The Theme in a New Medium
Young Michelangelo was the first Italian to sculpt the subject of the Pietà, a theme developed by German artists in the 14th century and later adopted by the French, who gave it its name meaning “to feel sorry for.”The composition, showing Mary holding the dead Christ before burial, had no scriptural basis, and northern artists sought to evoke pity by emphasizing Jesus’s wounds and Mary’s grief. With jagged, gaping holes in Christ’s hands, feet, and side, a body stiff with rigor mortis, and the crown of thorns still bound around his brow, the earlier versions were meant to make the viewer recoil.
Redirecting Our Sorrow
Michelangelo employed the pathos of the scene to redirect attention from Christ, whose suffering is long over, to the face of Mary, whose sorrow must be at its most acute. Gazing into the youthful visage, however, we see no frown of resentment, no open-mouthed shouts of grief, and no raised brows of doubt. Her still, solemn face evokes the youthful Mary who, in the Gospel of Luke, as an adolescent girl told the angel Gabriel that she would do his bidding.
Michelangelo’s Mary is the woman who, when she said “yes” to God, meant it. Through the trials of explaining her mysterious pregnancy to Joseph her betrothed, to delivering the Son of God in a rough stable, to the rapid flight to Egypt one step ahead of Herod’s soldiers, Mary’s “yes” had life-altering consequences.
Hope Despite Shadows
Michelangelo’s deft chisel work accentuates the perils of this bleak moment. The veil around Mary’s face appears to hang loosely, leaving a ribbon of shadow around her brow, pooling into darkness on the sides of her neck. Deep crevasses in her bodice and skirt swallow up the light, forming pockets of obscurity.

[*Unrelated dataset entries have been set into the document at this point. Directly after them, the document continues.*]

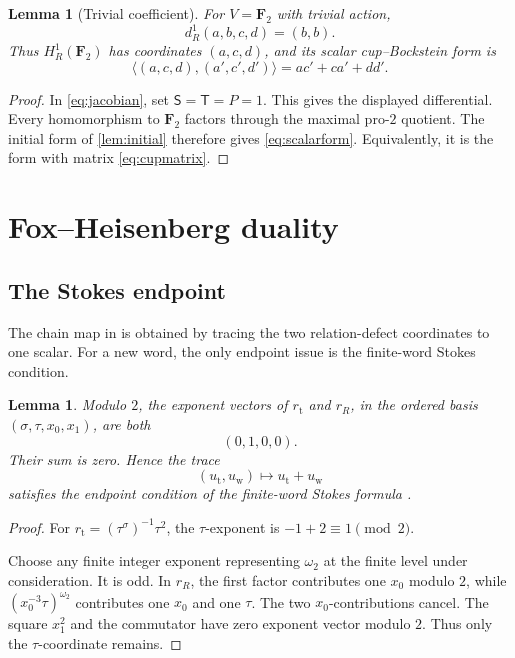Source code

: \documentclass[11pt]{article}
\numberwithin{equation}{section}
\newtheorem{lemma}[theorem]{Lemma}
\theoremstyle{definition}
\theoremstyle{remark}
\newcommand{\F}{\mathbf F}
\newcommand{\rt}{r_{\mathrm t}}
\newcommand{\rR}{r_R}
\newcommand{\omegaTwo}{\omega_2}
\begin{document}
\begin{lemma}[Trivial coefficient]\label{lem:trivial}
For \(V=\F_2\) with trivial action,
\[
  d^1_R(a,b,c,d)=(b,b).
\]
Thus \(H^1_R(\F_2)\) has coordinates \((a,c,d)\), and its scalar
cup--Bockstein form is
\begin{equation}\label{eq:scalarform}
  \langle(a,c,d),(a',c',d')\rangle
  =ac'+ca'+dd'.
\end{equation}
\end{lemma}

\begin{proof}
In \cref{eq:jacobian}, set
\(\mathsf S=\mathsf T=P=1\).  This gives the displayed differential.
Every homomorphism to \(\F_2\) factors through the maximal pro-\(2\)
quotient.  The initial form of \cref{lem:initial} therefore gives
\cref{eq:scalarform}.  Equivalently, it is the form with matrix
\cref{eq:cupmatrix}.
\end{proof}

\section{Fox--Heisenberg duality}

\subsection{The Stokes endpoint}

The chain map in \cite[\S5.2]{RT} is obtained by tracing the two
relation-defect coordinates to one scalar.  For a new word, the only
endpoint issue is the finite-word Stokes condition.

\begin{lemma}\label{lem:stokes}
Modulo \(2\), the exponent vectors of \(\rt\) and \(\rR\), in the ordered
basis \((\sigma,\tau,x_0,x_1)\), are both
\[
  (0,1,0,0).
\]
Their sum is zero.  Hence the trace
\[
  (u_{\mathrm t},u_{\mathrm w})\longmapsto
  u_{\mathrm t}+u_{\mathrm w}
\]
satisfies the endpoint condition of the finite-word Stokes formula
\cite[Lemma~5.7 and Proposition~5.8]{RT}.
\end{lemma}

\begin{proof}
For \(\rt=(\tau^\sigma)^{-1}\tau^2\), the \(\tau\)-exponent is
\(-1+2\equiv1\pmod2\).

Choose any finite integer exponent representing \(\omegaTwo\) at the
finite level under consideration.  It is odd.  In \(\rR\), the first
factor contributes one \(x_0\) modulo \(2\), while
\((x_0^{-3}\tau)^{\omegaTwo}\) contributes one \(x_0\) and one \(\tau\).
The two \(x_0\)-contributions cancel.  The square \(x_1^2\) and the
commutator have zero exponent vector modulo \(2\).  Thus only the
\(\tau\)-coordinate remains.
\end{proof}
\end{document}
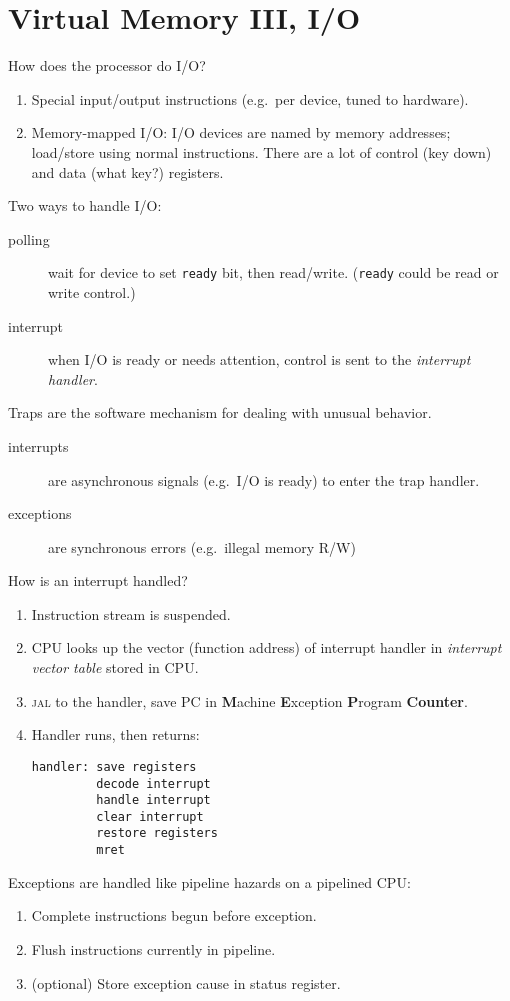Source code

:\chapter{Virtual Memory III, I/O}


How does the processor do I/O?
\begin{enumerate}
	\item Special input/output instructions (e.g.~per device, tuned to hardware).
	\item Memory-mapped I/O: I/O devices are named by memory addresses; load/store using normal instructions. There are a lot of control (key down) and data (what key?) registers.
\end{enumerate}
Two ways to handle I/O:
\begin{description}
	\item[polling] wait for device to set \texttt{ready} bit, then read/write. (\texttt{ready} could be read or write control.)
	\item[interrupt] when I/O is ready or needs attention, control is sent to the \emph{interrupt handler}.
\end{description}
Traps are the software mechanism for dealing with unusual behavior.
\begin{description}
	\item[interrupts] are asynchronous signals (e.g.~I/O is ready) to enter the trap handler.
	\item[exceptions] are synchronous errors (e.g.~illegal memory R/W)
\end{description}
How is an interrupt handled?
\begin{enumerate}
	\item Instruction stream is suspended.
	\item CPU looks up the vector (function address) of interrupt handler in \emph{interrupt vector table} stored in CPU.
	\item \textsc{jal} to the handler, save PC in \textbf{M}achine \textbf{E}xception \textbf{P}rogram \textbf{Counter}.
	\item Handler runs, then returns:
\begin{verbatim}
handler: save registers
         decode interrupt
         handle interrupt
         clear interrupt
         restore registers
         mret
\end{verbatim}
\end{enumerate}
Exceptions are handled like pipeline hazards on a pipelined CPU:
\begin{enumerate}
	\item Complete instructions begun before exception.
	\item Flush instructions currently in pipeline.
	\item (optional) Store exception cause in status register.
\end{enumerate}
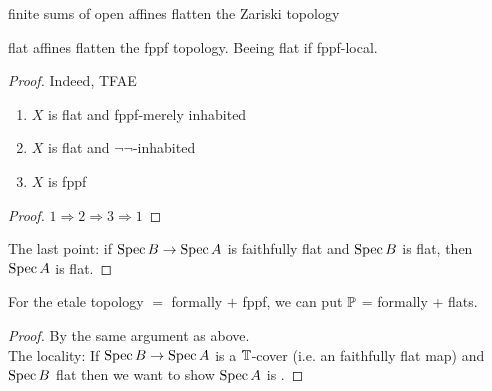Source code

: \begin{example}
	 finite sums of open affines flatten the Zariski topology
\end{example}
\begin{example}
	flat affines flatten the fppf topology. Beeing flat if fppf-local.
\end{example}
\begin{proof}
	 Indeed, TFAE
	 \begin{enumerate}
	 	\item  $X$ is flat and fppf-merely inhabited
	 	\item $X$ is flat  and $\lnot\lnot$-inhabited
	 	\item $X$ is fppf
	 \end{enumerate}
 
	\begin{proof}
		$1 \Rightarrow 2 \Rightarrow 3 \Rightarrow 1$ \todocite
	\end{proof}	 
	The last point: if $\operatorname{Spec} B \to \operatorname{Spec} A$ is faithfully flat and $\operatorname{Spec} B$ is flat, then $\operatorname{Spec} A$ is flat.
\end{proof}
\begin{example}
	For the etale topology $=$ formally \etale $+$ fppf, we can put $\mathbb{P}$ = formally \etale + flats. %
\end{example}
\begin{proof}
	By the same argument as above. \\
	The locality: If $\operatorname{Spec} B \to \operatorname{Spec} A$ is a $\mathbb{T}$-cover (i.e. an \etale faithfully flat map) and $\operatorname{Spec} B$ \etale flat then we want to show $\operatorname{Spec} A$ is \etale. 
\end{proof}

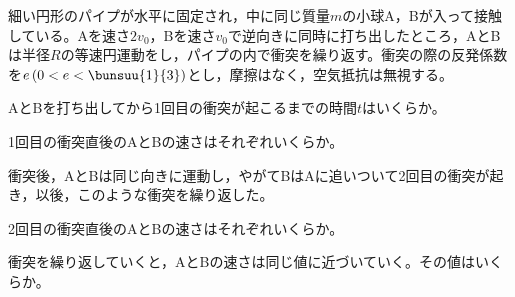 \item
    \begin{mawarikomi}{120pt}{}
        細い円形のパイプが水平に固定され，中に同じ質量$m$の小球A，Bが入って接触している。Aを速さ$2v_0$，Bを速さ$v_0$で逆向きに同時に打ち出したところ，AとBは半径$R$の等速円運動をし，パイプの内で衝突を繰り返す。衝突の際の反発係数を$e\left(0<e<\bunsuu{1}{3} \right)$とし，摩擦はなく，空気抵抗は無視する。
        \begin{Enumerate}
            \item AとBを打ち出してから1回目の衝突が起こるまでの時間$t$はいくらか。
            \item 1回目の衝突直後のAとBの速さはそれぞれいくらか。 
        \end{Enumerate}
        衝突後，AとBは同じ向きに運動し，やがてBはAに追いついて2回目の衝突が起き，以後，このような衝突を繰り返した。
        \begin{Enumerate*}
            \item 2回目の衝突直後のAとBの速さはそれぞれいくらか。
            \item 衝突を繰り返していくと，AとBの速さは同じ値に近づいていく。その値はいくらか。
        \end{Enumerate*}
    \end{mawarikomi}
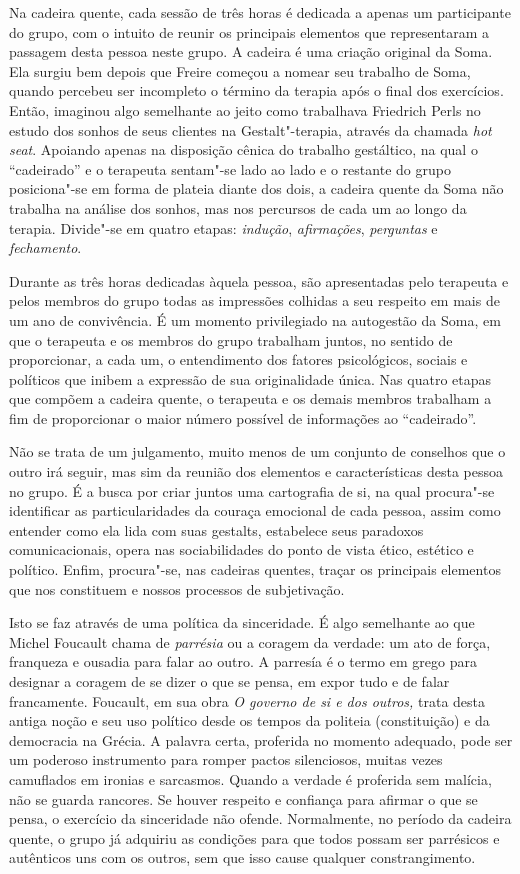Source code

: Na cadeira quente, cada sessão de três horas é dedicada a apenas um
participante do grupo, com o intuito de reunir os principais elementos
que representaram a passagem desta pessoa neste grupo. A cadeira é uma
criação original da Soma. Ela surgiu bem depois que Freire começou a
nomear seu trabalho de Soma, quando percebeu ser incompleto o término da
terapia após o final dos exercícios. Então, imaginou algo semelhante ao
jeito como trabalhava Friedrich Perls no estudo dos sonhos de seus
clientes na Gestalt"-terapia, através da chamada \emph{hot seat}. Apoiando
apenas na disposição cênica do trabalho gestáltico, na qual o
``cadeirado'' e o terapeuta sentam"-se lado ao lado e o restante do grupo
posiciona"-se em forma de plateia diante dos dois, a cadeira quente da
Soma não trabalha na análise dos sonhos, mas nos percursos de cada um ao
longo da terapia. Divide"-se em quatro etapas: \emph{indução},
\emph{afirmações}, \emph{perguntas} e \emph{fechamento}.

Durante as três horas dedicadas àquela pessoa, são apresentadas pelo
terapeuta e pelos membros do grupo todas as impressões colhidas a seu
respeito em mais de um ano de convivência. É um momento privilegiado na
autogestão da Soma, em que o terapeuta e os membros do grupo trabalham
juntos, no sentido de proporcionar, a cada um, o entendimento dos fatores
psicológicos, sociais e políticos que inibem a expressão de sua
originalidade única. Nas quatro etapas que compõem a cadeira quente, o
terapeuta e os demais membros trabalham a fim de proporcionar o maior
número possível de informações ao ``cadeirado''.

Não se trata de um julgamento, muito menos de um conjunto de conselhos
que o outro irá seguir, mas sim da reunião dos elementos e
características desta pessoa no grupo. É a busca por criar juntos uma
cartografia de si, na qual procura"-se identificar as particularidades da
couraça emocional de cada pessoa, assim como entender como ela lida com
suas gestalts, estabelece seus paradoxos comunicacionais, opera nas
sociabilidades do ponto de vista ético, estético e político. Enfim,
procura"-se, nas cadeiras quentes, traçar os principais elementos que nos
constituem e nossos processos de subjetivação.

Isto se faz através de uma política da sinceridade. É algo semelhante ao
que Michel Foucault chama de \emph{parrésia} ou a coragem da verdade: um
ato de força, franqueza e ousadia para falar ao outro. A parresía é o
termo em grego para designar a coragem de se dizer o que se pensa, em
expor tudo e de falar francamente. Foucault, em sua obra \emph{O governo
de si e dos outros,} trata desta antiga noção e seu uso político desde
os tempos da politeia (constituição) e da democracia na Grécia. A
palavra certa, proferida no momento adequado, pode ser um poderoso
instrumento para romper pactos silenciosos, muitas vezes camuflados em
ironias e sarcasmos. Quando a verdade é proferida sem malícia, não se
guarda rancores. Se houver respeito e confiança para afirmar o que se
pensa, o exercício da sinceridade não ofende. Normalmente, no período da
cadeira quente, o grupo já adquiriu as condições para que todos possam
ser parrésicos e autênticos uns com os outros, sem que isso cause
qualquer constrangimento.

Originally the statue was placed in a shallow niche, where grim shadows would have pressed in on all sides. Undaunted by the darkness, Mary perseveres with her eyes fixed on the body of Christ, carved by Michelangelo in the smoothest planes possible with surfaces that could take an extraordinarily high polish. Art historians marvel that the sculptor never polished marble that highly again, but stepping back from the work one can see why.
For all the shadows that play around the Blessed Virgin, her eyes are transfixed by the light radiating from the body of her son. Mary never loses sight of the light, even in the darkest hours—a timeless lesson for the millions who have stood before the work recalling their own pains and sorrows while seeing Mary shoulder the heaviest burden any human could be asked to bear. She never loses hope. The pyramidal structure of the statue enhances the sense of her constancy. Her hope anchors her in the stormiest of moments.
In the midst of all this artistic perfection, there is an anomaly that insinuates itself into the scene: Mary’s lower body is disproportionately large in comparison to her upper body. The broad swath of drapery transforms her lap into a showcase for the body of Christ, resembling a shroud as well as recalling the womb that held him for nine months.
But Jesus, stretched across Mary’s legs, does not appear to be ensconced firmly in her lap; he slumps downward, as if about to fall onto the altar below. With one hand, Mary holds her son close. Her other hand opens toward the viewer in a gesture of offering. The light and the hope that had been the source of Mary’s strength is not kept for herself, but readily offered to anyone who comes seeking solace in dark times.